# [HOW TO COMPLETE THIS TASK]
In the entries below, how many lines hold the word "noindent"? Answer with the number only.

# [SUPPLIED MATERIAL]
-*-*-
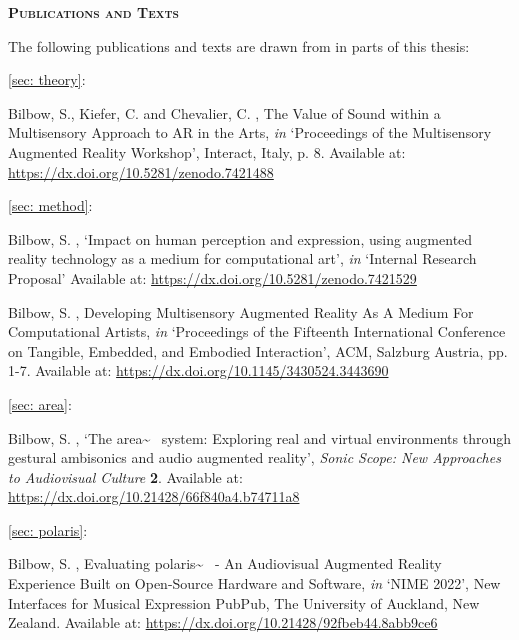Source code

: \newpage
{}
{}
\begin{flushleft}
	\Huge \textsc{\textbf{Publications and Texts}}

\end{flushleft}
\noindent The following publications and texts are drawn from in parts of this thesis:

\noindent\autoref{sec: theory}: 

\begin{hangparas}{.25in}{1}
	Bilbow, S., Kiefer, C. and Chevalier, C. \citeyearpar{bilbow2021}, The Value of Sound within a Multisensory Approach to AR in the Arts, \textit{in} `Proceedings of the Multisensory Augmented Reality Workshop', Interact, Italy, p. 8. Available at: \url{https://dx.doi.org/10.5281/zenodo.7421488}
\end{hangparas}

\vspace*{0.75cm}
\noindent\autoref{sec: method}: 

\begin{hangparas}{.25in}{1}
	Bilbow, S. \citeyearpar{bilbow2020}, `Impact on human perception and expression, using augmented reality technology as a medium for computational art', \textit{in} `Internal Research Proposal' Available at: \url{https://dx.doi.org/10.5281/zenodo.7421529}
\end{hangparas}

\begin{hangparas}{.25in}{1}
	Bilbow, S. \citeyearpar{bilbow2021b}, Developing Multisensory Augmented Reality As A Medium For Computational Artists, \textit{in} `Proceedings of the Fifteenth International Conference on Tangible, Embedded, and Embodied Interaction', ACM, Salzburg Austria, pp. 1-7. Available at: \url{https://dx.doi.org/10.1145/3430524.3443690}
\end{hangparas}

\vspace*{0.75cm}
\noindent\autoref{sec: area}: 

\begin{hangparas}{.25in}{1}
	Bilbow, S. \citeyearpar{bilbow2021a}, `The area\textasciitilde{}~ system: Exploring real and virtual environments through gestural ambisonics and audio augmented reality', \textit{Sonic Scope: New Approaches to Audiovisual Culture} \textbf{2}. Available at: \url{https://dx.doi.org/10.21428/66f840a4.b74711a8}
\end{hangparas}

\vspace*{0.75cm}
\noindent\autoref{sec: polaris}: 

\begin{hangparas}{.25in}{1}
	Bilbow, S. \citeyearpar{bilbow2022}, Evaluating polaris\textasciitilde{}~ - An Audiovisual Augmented Reality Experience Built on Open-Source Hardware and Software, \textit{in} `NIME 2022', New Interfaces for Musical Expression PubPub, The University of Auckland, New Zealand. Available at: \url{https://dx.doi.org/10.21428/92fbeb44.8abb9ce6}
\end{hangparas}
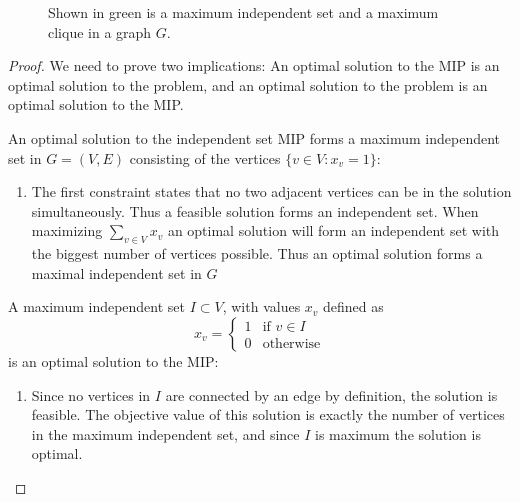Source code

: \begin{example}
\begin{figure}[H]
\caption{Shown in green is a maximum independent set and a maximum clique in a graph $G$.}
\end{figure}
\begin{proof}
We need to prove two implications: An optimal solution to the MIP is an optimal solution to the problem, and an optimal solution to the problem is an optimal solution to the MIP. 

An optimal solution to the independent set MIP forms a maximum independent set in $G=(V,E)$ consisting of the vertices $\{v\in V:x_v=1\}$:
\begin{enumerate}
\item The first constraint states that no two adjacent vertices can be in the solution simultaneously. Thus a feasible solution forms an independent set.
When maximizing $\sum_{v\in V} x_v$ an optimal solution will form an independent set with the biggest number of vertices possible. Thus an optimal solution forms a maximal independent set in $G$
\end{enumerate}
A maximum independent set $I\subset V$, with values $x_v$ defined as $$x_{v} = \left\{
\begin{array}{ll}
1 & \text{if } v \in I \\ 0 & \text{otherwise}
\end{array}\right.$$ is an optimal solution to the MIP:
\begin{enumerate}
\item Since no vertices in $I$ are connected by an edge by definition, the solution is feasible. The objective value of this solution is exactly the number of vertices in the maximum independent set, and since $I$ is maximum the solution is optimal.
\end{enumerate}


\end{proof}
\end{example}
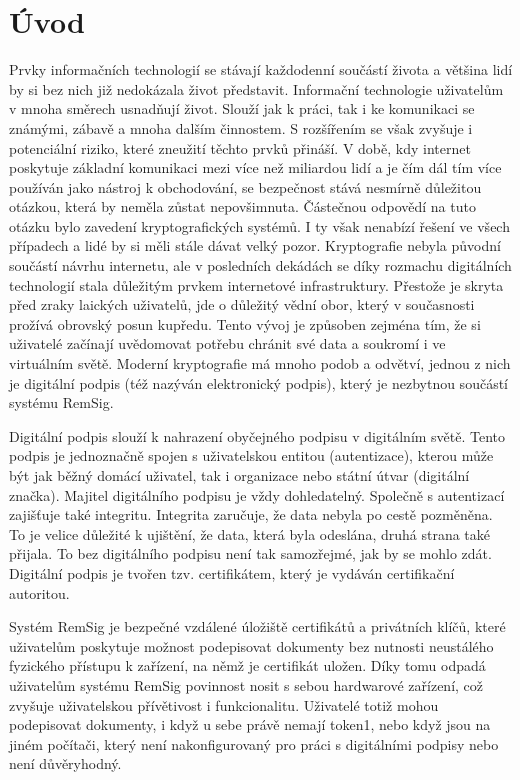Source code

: \documentclass[]{fithesis3}
\begin{document}
\chapter{Úvod}

Prvky informačních technologií se stávají každodenní součástí života a většina lidí by si bez nich již nedokázala život představit. Informační technologie uživatelům v mnoha směrech usnadňují život. Slouží jak k práci, tak i ke komunikaci se známými, zábavě a mnoha dalším činnostem. S rozšířením se však zvyšuje i potenciální riziko, které zneužití těchto prvků přináší. V době, kdy internet poskytuje základní komunikaci mezi více než miliardou lidí a je čím dál tím více používán jako nástroj k obchodování, se bezpečnost stává nesmírně důležitou otázkou, která by neměla zůstat nepovšimnuta. Částečnou odpovědí na tuto otázku bylo zavedení kryptografických systémů. I ty však nenabízí řešení ve všech případech a lidé by si měli stále dávat velký pozor. Kryptografie nebyla původní součástí návrhu internetu, ale v posledních dekádách se díky rozmachu digitálních technologií stala důležitým prvkem internetové infrastruktury. Přestože je skryta před zraky laických uživatelů, jde o důležitý vědní obor, který v současnosti prožívá obrovský posun kupředu. Tento vývoj je způsoben zejména tím, že si uživatelé začínají uvědomovat potřebu chránit své data a soukromí i ve virtuálním světě. Moderní kryptografie má mnoho podob a odvětví, jednou z nich je digitální podpis (též nazýván elektronický podpis), který je nezbytnou součástí systému RemSig.

Digitální podpis slouží k nahrazení obyčejného podpisu v digitálním světě. Tento podpis je jednoznačně spojen s uživatelskou entitou (autentizace), kterou může být jak běžný domácí uživatel, tak i organizace nebo státní útvar (digitální značka). Majitel digitálního podpisu je vždy dohledatelný. Společně s autentizací zajišťuje také integritu. Integrita zaručuje, že data nebyla po cestě pozměněna. To je velice důležité k ujištění, že data, která byla odeslána, druhá strana také přijala. To bez digitálního podpisu není tak samozřejmé, jak by se mohlo zdát. Digitální podpis je tvořen tzv. certifikátem, který je vydáván certifikační autoritou.

Systém RemSig je bezpečné vzdálené úložiště certifikátů a privátních klíčů, které uživatelům poskytuje možnost podepisovat dokumenty bez nutnosti neustálého fyzického přístupu k zařízení, na němž je certifikát uložen. Díky tomu odpadá uživatelům systému RemSig povinnost nosit s sebou hardwarové zařízení, což zvyšuje uživatelskou přívětivost i funkcionalitu. Uživatelé totiž mohou podepisovat dokumenty, i když u sebe právě nemají token1, nebo když jsou na jiném počítači, který není nakonfigurovaný pro práci s digitálními podpisy nebo není důvěryhodný.
\end{document}
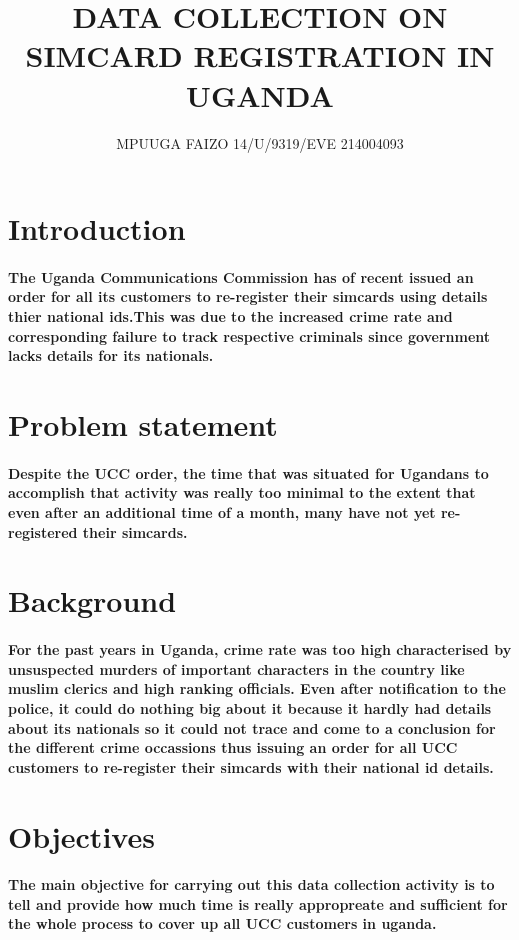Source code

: \documentclass[12pt]{report}
\title{\textbf{DATA COLLECTION ON SIMCARD REGISTRATION IN UGANDA}}
\author{MPUUGA FAIZO 14/U/9319/EVE 214004093}
\begin{document}
\maketitle


\section{Introduction}
\paragraph{The Uganda Communications Commission has of recent issued an order for all its customers to re-register their simcards using details thier national ids.This was due to the increased crime rate and corresponding failure to track respective criminals since government lacks details for its nationals. }


\section{Problem statement}
\paragraph{Despite the UCC order, the time that was situated for Ugandans to accomplish that activity was really too minimal to the extent that even after an additional time of a month, many have not yet re-registered their simcards.}

\section{Background}
\paragraph{For the past years in Uganda, crime rate was too high characterised by unsuspected murders of important characters in the country like muslim clerics and high ranking officials. Even after notification to the police, it could do nothing big about it because it hardly had details about its nationals so it could not trace and come to a conclusion for the different crime occassions thus issuing an order for all UCC customers to re-register their simcards with their national id details.}

\section{Objectives}
\paragraph{The main objective for carrying out this data collection activity is to tell and provide how much time is really appropreate and sufficient for the whole process to cover up all UCC customers in uganda.  }
\end{document}
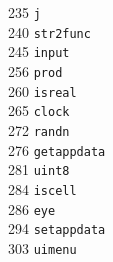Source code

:\begin{footnotesize}
\begin{multicols}{3}
\vspace{-.153cm} 235   \hspace{.2cm} {\tt j                   }     \\ %
\vspace{-.153cm} 240   \hspace{.2cm} {\tt str2func            }     \\ %
\vspace{-.153cm} 245   \hspace{.2cm} {\tt input               }     \\ %
\vspace{-.153cm} 256   \hspace{.2cm} {\tt prod                }     \\ %
\vspace{-.153cm} 260   \hspace{.2cm} {\tt isreal              }     \\ %
\vspace{-.153cm} 265   \hspace{.2cm} {\tt clock               }     \\ %
\vspace{-.153cm} 272   \hspace{.2cm} {\tt randn               }     \\ %
\vspace{-.153cm} 276   \hspace{.2cm} {\tt getappdata          }     \\ %
\vspace{-.153cm} 281   \hspace{.2cm} {\tt uint8               }     \\ %
\vspace{-.153cm} 284   \hspace{.2cm} {\tt iscell              }     \\ %
\vspace{-.153cm} 286   \hspace{.2cm} {\tt eye                 }     \\ %
\vspace{-.153cm} 294   \hspace{.2cm} {\tt setappdata          }     \\ %
\vspace{-.153cm} 303   \hspace{.2cm} {\tt uimenu              }     \\ %

\end{multicols}
\end{footnotesize}
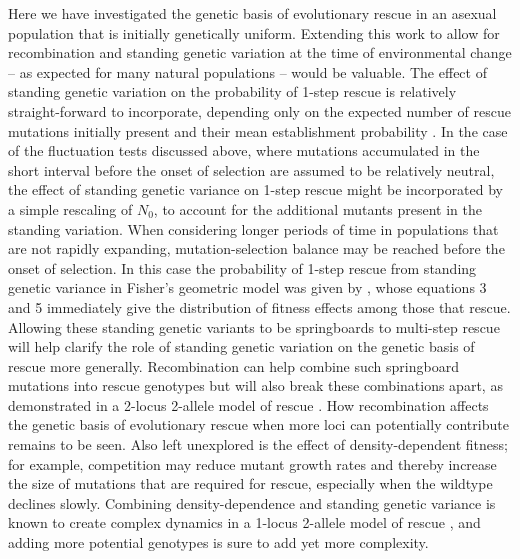 \documentclass[9pt,twocolumn,twoside,lineno]{gsajnl}
\begin{document}
Here we have investigated the genetic basis of evolutionary rescue in an asexual population that is initially genetically uniform. 
Extending this work to allow for recombination and standing genetic variation at the time of environmental change -- as expected for many natural populations -- would be valuable. 
The effect of standing genetic variation on the probability of 1-step rescue is relatively straight-forward to incorporate, depending only on the expected number of rescue mutations initially present and their mean establishment probability \citep{Martin2013}.
In the case of the fluctuation tests discussed above, where mutations accumulated in the short interval before the onset of selection are assumed to be relatively neutral, the effect of standing genetic variance on 1-step rescue might be incorporated by a simple rescaling of $N_0$, to account for the additional mutants present in the standing variation.   
When considering longer periods of time in populations that are not rapidly expanding, mutation-selection balance may be reached before the onset of selection.
In this case the probability of 1-step rescue from standing genetic variance in Fisher's geometric model was given by \cite{Anciaux2018}, whose equations 3 and 5 immediately give the distribution of fitness effects among those that rescue.
Allowing these standing genetic variants to be springboards to multi-step rescue will help clarify the role of standing genetic variation on the genetic basis of rescue more generally.
Recombination can help combine such springboard mutations into rescue genotypes but will also break these combinations apart, as demonstrated in a 2-locus 2-allele model of rescue \citep{Uecker2016}.
How recombination affects the genetic basis of evolutionary rescue when more loci can potentially contribute remains to be seen.
Also left unexplored is the effect of density-dependent fitness; for example, competition may reduce mutant growth rates and thereby increase the size of mutations that are required for rescue, especially when the wildtype declines slowly.
Combining density-dependence and standing genetic variance is known to create complex dynamics in a 1-locus 2-allele model of rescue \citep{Uecker2014}, and adding more potential genotypes is sure to add yet more complexity. 
\end{document}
-*-*-
# [RESULT FOR THIS TASK]
5